What is required: Across the entries that follow, count each line holding "every" and state the total alone.

Saved entries:
----
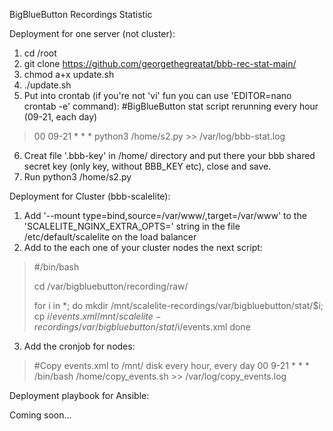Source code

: BigBlueButton Recordings Statistic

Deployment for one server (not cluster):

1. cd /root
2. git clone https://github.com/georgethegreatat/bbb-rec-stat-main/
3. chmod a+x update.sh
4. ./update.sh
5. Put into crontab (if you're not 'vi' fun you can use 'EDITOR=nano crontab -e' command):
#BigBlueButton stat script rerunning every hour (09-21, each day)
> 00 09-21 * * * python3 /home/s2.py >> /var/log/bbb-stat.log
6. Creat file '.bbb-key' in /home/ directory and put there your bbb shared secret key (only key, without BBB_KEY etc), close and save.
7. Run python3 /home/s2.py

Deployment for Cluster (bbb-scalelite):

1. Add '--mount type=bind,source=/var/www/,target=/var/www' to the 'SCALELITE_NGINX_EXTRA_OPTS=' string in the file /etc/default/scalelite on the load balancer
2. Add to the each one of your cluster nodes the next script:
> #/bin/bash
> 
> cd /var/bigbluebutton/recording/raw/
> 
> for i in *;
> do
>     mkdir /mnt/scalelite-recordings/var/bigbluebutton/stat/$i;
>     cp $i/events.xml /mnt/scalelite-recordings/var/bigbluebutton/stat/$i/events.xml
> done

3. Add the cronjob for nodes:
> #Copy events.xml to /mnt/ disk every hour, every day
> 00 9-21 * * * /bin/bash /home/copy_events.sh >> /var/log/copy_events.log

Deployment playbook for Ansible:

Coming soon...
----
Task output: 2